◆ Work task ◆
Find all lines below containing the string "present" and return them.

START Provided data

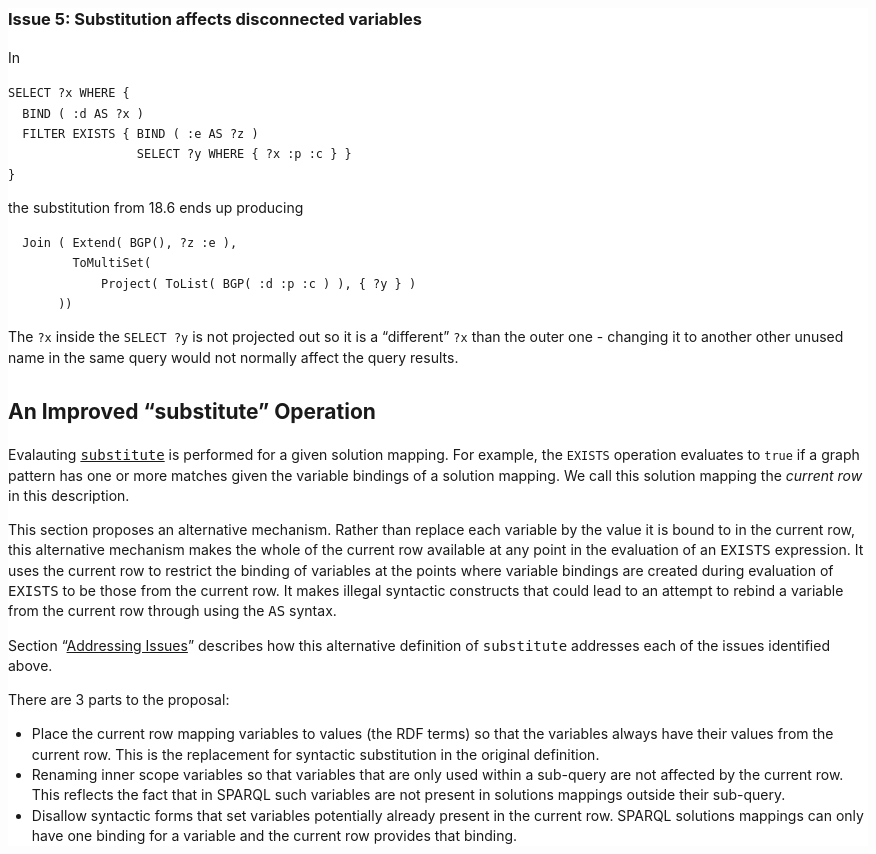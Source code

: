 <h3 id="issue-5">Issue 5: Substitution affects disconnected variables</h3>
<p>In</p>

```
SELECT ?x WHERE {
  BIND ( :d AS ?x )
  FILTER EXISTS { BIND ( :e AS ?z )
                  SELECT ?y WHERE { ?x :p :c } }
}
```

<p>the substitution from 18.6 ends up producing</p>

```
  Join ( Extend( BGP(), ?z :e ),
         ToMultiSet( 
             Project( ToList( BGP( :d :p :c ) ), { ?y } )
       ))
```

<p>The <code>?x</code> inside the <code>SELECT ?y</code> is not projected out so it is a &ldquo;different&rdquo; <code>?x</code>
than the outer one - changing it to another other unused name in the same query
would not normally affect the query results.</p>

<h2 id="substitute-ng">An Improved &ldquo;substitute&rdquo; Operation</h2>
<p>Evalauting
<tt><a href="https://www.w3.org/TR/sparql11-query/#defn_substitute">substitute</a></tt> is
performed for a given solution mapping. For example, the <code>EXISTS</code> operation
evaluates to <code>true</code> if a graph pattern has one or more matches given the variable bindings
of a solution mapping.  We call this solution mapping the <dfn>current row</dfn>
in this description.</p>
<p>This section proposes an alternative mechanism.  Rather than replace each
variable by the value it is bound to in the current row, this alternative
mechanism makes the whole of the current row available at any point in the
evaluation of an <tt>EXISTS</tt> expression. It uses the current row to
restrict the binding of variables at the points where variable bindings are
created during evaluation of <tt>EXISTS</tt> to be those from the current row.
It makes illegal syntactic constructs that could lead to an attempt to rebind a
variable from the current row through using the <tt>AS</tt> syntax.</p>
<p>Section &ldquo;<a href="#addressing-issues">Addressing Issues</a>&rdquo; describes how this alternative
definition of <tt>substitute</tt> addresses each of the issues identified above.</p>
<p>There are 3 parts to the proposal:</p>
<ul>
<li>Place the current row mapping variables to values (the RDF terms) so that
the variables always have their values from the current row.
This is the replacement for syntactic substitution in the original definition.</li>
<li>Renaming inner scope variables so that variables that are only used within a
sub-query are not affected by the current row. This reflects the fact that in
SPARQL such variables are not present in solutions mappings outside their
sub-query.</li>
<li>Disallow syntactic forms that set variables potentially already present in the current
row. SPARQL solutions mappings can only have one binding for a variable and the
current row provides that binding.</li>
</ul>
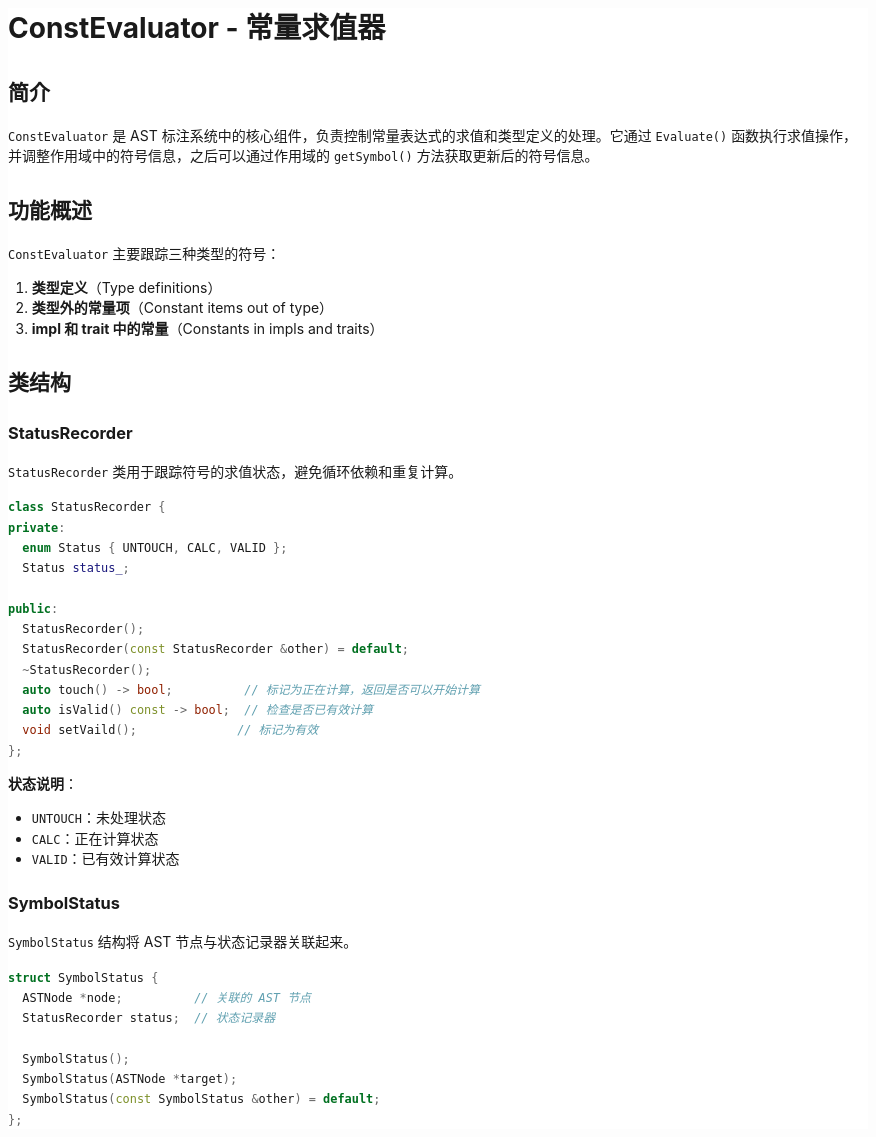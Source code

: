 # ConstEvaluator - 常量求值器

## 简介

`ConstEvaluator` 是 AST 标注系统中的核心组件，负责控制常量表达式的求值和类型定义的处理。它通过 `Evaluate()` 函数执行求值操作，并调整作用域中的符号信息，之后可以通过作用域的 `getSymbol()` 方法获取更新后的符号信息。

## 功能概述

`ConstEvaluator` 主要跟踪三种类型的符号：
1. **类型定义**（Type definitions）
2. **类型外的常量项**（Constant items out of type）
3. **impl 和 trait 中的常量**（Constants in impls and traits）

## 类结构

### StatusRecorder

`StatusRecorder` 类用于跟踪符号的求值状态，避免循环依赖和重复计算。

```cpp
class StatusRecorder {
private:
  enum Status { UNTOUCH, CALC, VALID };
  Status status_;

public:
  StatusRecorder();
  StatusRecorder(const StatusRecorder &other) = default;
  ~StatusRecorder();
  auto touch() -> bool;          // 标记为正在计算，返回是否可以开始计算
  auto isValid() const -> bool;  // 检查是否已有效计算
  void setVaild();              // 标记为有效
};
```

**状态说明**：
- `UNTOUCH`：未处理状态
- `CALC`：正在计算状态
- `VALID`：已有效计算状态

### SymbolStatus

`SymbolStatus` 结构将 AST 节点与状态记录器关联起来。

```cpp
struct SymbolStatus {
  ASTNode *node;          // 关联的 AST 节点
  StatusRecorder status;  // 状态记录器
  
  SymbolStatus();
  SymbolStatus(ASTNode *target);
  SymbolStatus(const SymbolStatus &other) = default;
};
```

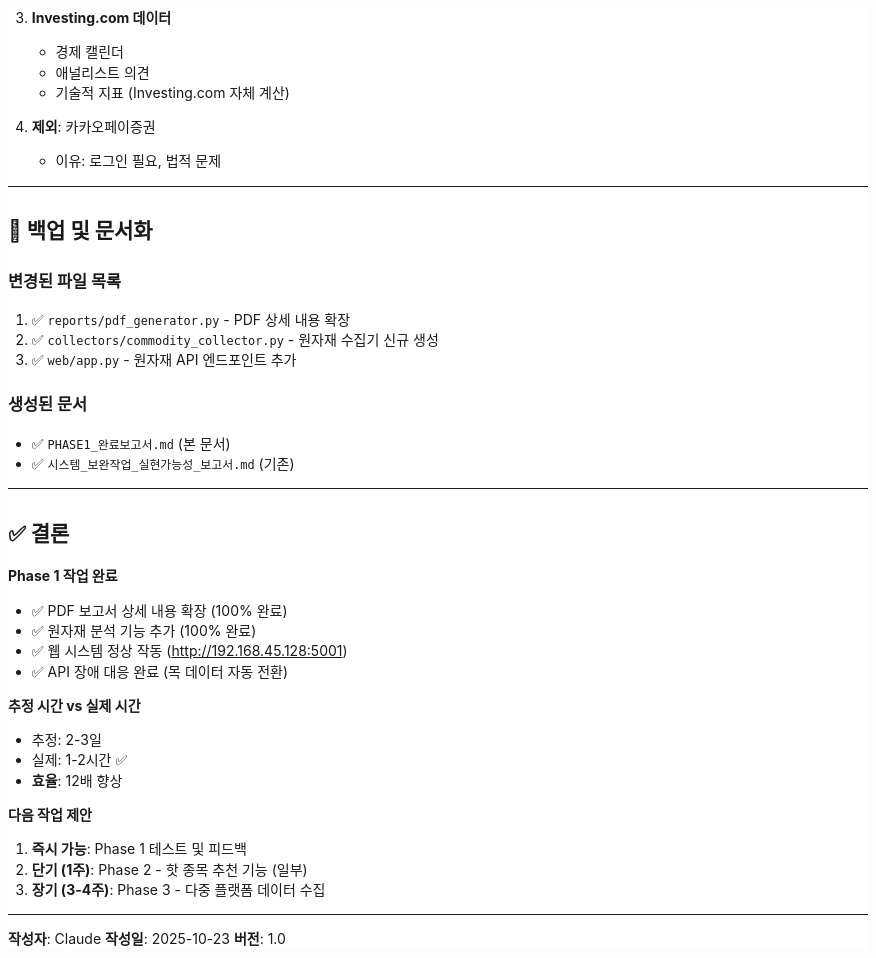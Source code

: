 3. **Investing.com 데이터**
   - 경제 캘린더
   - 애널리스트 의견
   - 기술적 지표 (Investing.com 자체 계산)

4. **제외**: 카카오페이증권
   - 이유: 로그인 필요, 법적 문제

---

## 💾 **백업 및 문서화**

### 변경된 파일 목록

1. ✅ `reports/pdf_generator.py` - PDF 상세 내용 확장
2. ✅ `collectors/commodity_collector.py` - 원자재 수집기 신규 생성
3. ✅ `web/app.py` - 원자재 API 엔드포인트 추가

### 생성된 문서

- ✅ `PHASE1_완료보고서.md` (본 문서)
- ✅ `시스템_보완작업_실현가능성_보고서.md` (기존)

---

## ✅ **결론**

**Phase 1 작업 완료**

- ✅ PDF 보고서 상세 내용 확장 (100% 완료)
- ✅ 원자재 분석 기능 추가 (100% 완료)
- ✅ 웹 시스템 정상 작동 (http://192.168.45.128:5001)
- ✅ API 장애 대응 완료 (목 데이터 자동 전환)

**추정 시간 vs 실제 시간**

- 추정: 2-3일
- 실제: 1-2시간 ✅
- **효율**: 12배 향상

**다음 작업 제안**

1. **즉시 가능**: Phase 1 테스트 및 피드백
2. **단기 (1주)**: Phase 2 - 핫 종목 추천 기능 (일부)
3. **장기 (3-4주)**: Phase 3 - 다중 플랫폼 데이터 수집

---

**작성자**: Claude
**작성일**: 2025-10-23
**버전**: 1.0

END Provided data

◆ Result of the task ◆
SPARQL such variables are not present in solutions mappings outside their
<li>Disallow syntactic forms that set variables potentially already present in the current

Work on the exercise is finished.